"Was?! Du kennst das nicht? Sekunde, ich such' dir das mal raus." Und schon öffnet sich die Plattenkiste. Wer kennt diesen Moment nicht? Man redet über Musik und auf einmal fällt ein Name – egal ob von einem Song, einem Künstler oder einem Album – mit dem man nicht so recht etwas anzufangen weiß. Und plötzlich hagelt es Lobpreisungen, Hasstiraden oder Anekdoten. Gerade dann, wenn der Gesprächspartner ins Schwärmen verfällt und offen zeigt, dass ihm das Thema wichtig ist, bittet man nicht allzu selten um eine Kostprobe. Die Musik setzt ein und es beginnt, was der Person so sehr am Herzen zu liegen scheint. In diesem Fall – was uns so sehr am Herzen liegt: Ein Auszug aus der Musik, mit der wir etwas verbinden, die wir feiern, die uns berührt. Ein Griff in unsere Plattenkiste eben.
Schon seit "Palmen und Freunde" war Dexter als Rapper und Produzent in meiner Plattensammlung immer eine Konstante in Sachen Qualität. 2020 machte er allerdings mit "Yung Boomer" einiges anders und hat damit einen heftigen Eindruck hinterlassen. Dexter wird nämlich richtig persönlich, was für ihn alles andere als typisch ist.

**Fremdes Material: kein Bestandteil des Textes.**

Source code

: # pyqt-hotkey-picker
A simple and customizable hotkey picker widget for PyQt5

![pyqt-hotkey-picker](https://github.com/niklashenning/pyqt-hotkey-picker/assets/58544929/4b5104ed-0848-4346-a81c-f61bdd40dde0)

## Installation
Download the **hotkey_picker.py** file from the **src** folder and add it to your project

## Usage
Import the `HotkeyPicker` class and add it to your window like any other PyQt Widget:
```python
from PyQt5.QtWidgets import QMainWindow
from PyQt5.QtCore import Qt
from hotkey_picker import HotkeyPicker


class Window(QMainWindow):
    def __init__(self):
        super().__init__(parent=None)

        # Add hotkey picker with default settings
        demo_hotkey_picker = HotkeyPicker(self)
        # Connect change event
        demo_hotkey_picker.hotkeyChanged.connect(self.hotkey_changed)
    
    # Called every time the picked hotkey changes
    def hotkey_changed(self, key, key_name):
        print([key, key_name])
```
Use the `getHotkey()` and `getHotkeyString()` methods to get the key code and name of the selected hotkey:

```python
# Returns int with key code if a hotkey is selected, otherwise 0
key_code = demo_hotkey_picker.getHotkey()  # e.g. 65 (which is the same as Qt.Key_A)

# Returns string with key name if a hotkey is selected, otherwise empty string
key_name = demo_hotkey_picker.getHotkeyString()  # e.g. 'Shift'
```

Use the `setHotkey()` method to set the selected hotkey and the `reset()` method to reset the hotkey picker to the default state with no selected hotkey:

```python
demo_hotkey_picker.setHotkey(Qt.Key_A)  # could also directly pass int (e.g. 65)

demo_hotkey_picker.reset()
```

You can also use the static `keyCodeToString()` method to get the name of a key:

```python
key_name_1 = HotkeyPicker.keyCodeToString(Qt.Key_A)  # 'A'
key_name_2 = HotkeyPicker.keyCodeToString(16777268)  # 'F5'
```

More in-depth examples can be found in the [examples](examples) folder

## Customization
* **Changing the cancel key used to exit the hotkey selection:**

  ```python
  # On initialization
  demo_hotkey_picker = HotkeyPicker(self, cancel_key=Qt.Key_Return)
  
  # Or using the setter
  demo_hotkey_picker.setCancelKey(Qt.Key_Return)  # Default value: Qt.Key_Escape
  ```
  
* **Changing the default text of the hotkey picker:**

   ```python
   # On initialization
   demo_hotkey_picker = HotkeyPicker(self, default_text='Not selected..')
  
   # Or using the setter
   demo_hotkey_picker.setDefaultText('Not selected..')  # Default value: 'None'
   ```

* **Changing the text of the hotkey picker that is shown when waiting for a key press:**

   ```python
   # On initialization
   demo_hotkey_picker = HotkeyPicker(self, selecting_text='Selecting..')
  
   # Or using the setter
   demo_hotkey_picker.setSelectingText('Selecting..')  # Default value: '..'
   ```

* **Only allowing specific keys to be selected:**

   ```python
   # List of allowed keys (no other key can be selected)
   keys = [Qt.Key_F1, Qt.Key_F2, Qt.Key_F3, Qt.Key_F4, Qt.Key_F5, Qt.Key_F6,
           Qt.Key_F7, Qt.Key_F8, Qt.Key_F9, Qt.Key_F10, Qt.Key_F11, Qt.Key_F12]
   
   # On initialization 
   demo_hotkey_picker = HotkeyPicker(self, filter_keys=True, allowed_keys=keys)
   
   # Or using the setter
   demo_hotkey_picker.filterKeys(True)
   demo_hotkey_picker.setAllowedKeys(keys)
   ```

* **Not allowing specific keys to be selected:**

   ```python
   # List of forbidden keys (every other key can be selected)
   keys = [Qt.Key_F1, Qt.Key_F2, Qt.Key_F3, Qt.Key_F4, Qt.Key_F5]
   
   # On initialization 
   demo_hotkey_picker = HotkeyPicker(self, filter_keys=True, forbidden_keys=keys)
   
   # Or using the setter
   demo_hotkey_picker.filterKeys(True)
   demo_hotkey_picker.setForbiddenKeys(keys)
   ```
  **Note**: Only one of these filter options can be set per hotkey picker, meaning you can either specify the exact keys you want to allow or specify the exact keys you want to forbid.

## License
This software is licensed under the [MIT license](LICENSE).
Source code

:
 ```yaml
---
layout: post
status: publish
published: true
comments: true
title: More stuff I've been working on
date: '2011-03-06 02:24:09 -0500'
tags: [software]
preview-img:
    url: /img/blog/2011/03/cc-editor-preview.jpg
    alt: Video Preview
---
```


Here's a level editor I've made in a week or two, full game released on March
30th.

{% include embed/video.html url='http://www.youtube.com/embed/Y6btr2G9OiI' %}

Aber erst mal zu dem, was man von dem Stuttgarter gewohnt ist – angefangen bei den unverkennbaren Beats. Sie bauen auf klassische Jazz-Elemente auf, wirken dabei aber nicht altbacken. Mal mehr, mal weniger Trap-Sounds im Instrumental machen dabei den Unterschied zum belanglosen 08/15-Sound. Wild wird es aber nie – Dexters Tracks stehen eher für ein Glas Vino auf der Couch als für den Club. Neben dem charakteristischen Sound und den handverlesenen Featuregästen unterscheidet sich "Yung Boomer" für mich in einem Aspekt aber eindeutig vom Rest seiner Diskografie: Statt betont entspannt übers Kiffen und guten Wein zu rappen, gibt Dexter zum ersten Mal viel mehr Einblick in sein Leben. "Apoplex" thematisiert etwa seinen Schlaganfall. Der Produzent und Rapper reflektiert auf dem einwandfreien Storyteller über die Vergänglichkeit des Lebens, was bei mir immer noch eine Gänsehaut auslöst. Auf "Requiem für eine Bierbong" und "Beyblade" hingegen lässt er seine Jugend Revue passieren. Beim Hören der Platte merkt man, dass Dexter als HipHop-Nerd mit Unsicherheiten zu kämpfen hatte und lange weit von seiner heutigen Wavyness entfernt war. Es ist für ihn etwas komplett Neues, so persönliche Themen in Songs anzusprechen.
Dass ein Künstler, über den fast nichts bekannt ist, ein Album mit solch persönlichen Tracks releast, hat mich damals völlig unvorbereitet getroffen. Dexter gibt zum ersten Mal ein bisschen mehr Einblick in seine Struggles und entfernt sich von der beabsichtigten Belanglosigkeit, die jahrelang funktioniert hat. Damit dürfte klar sein, warum genau "Yung Boomer" so einen starken Eindruck bei mir hinterlassen hat.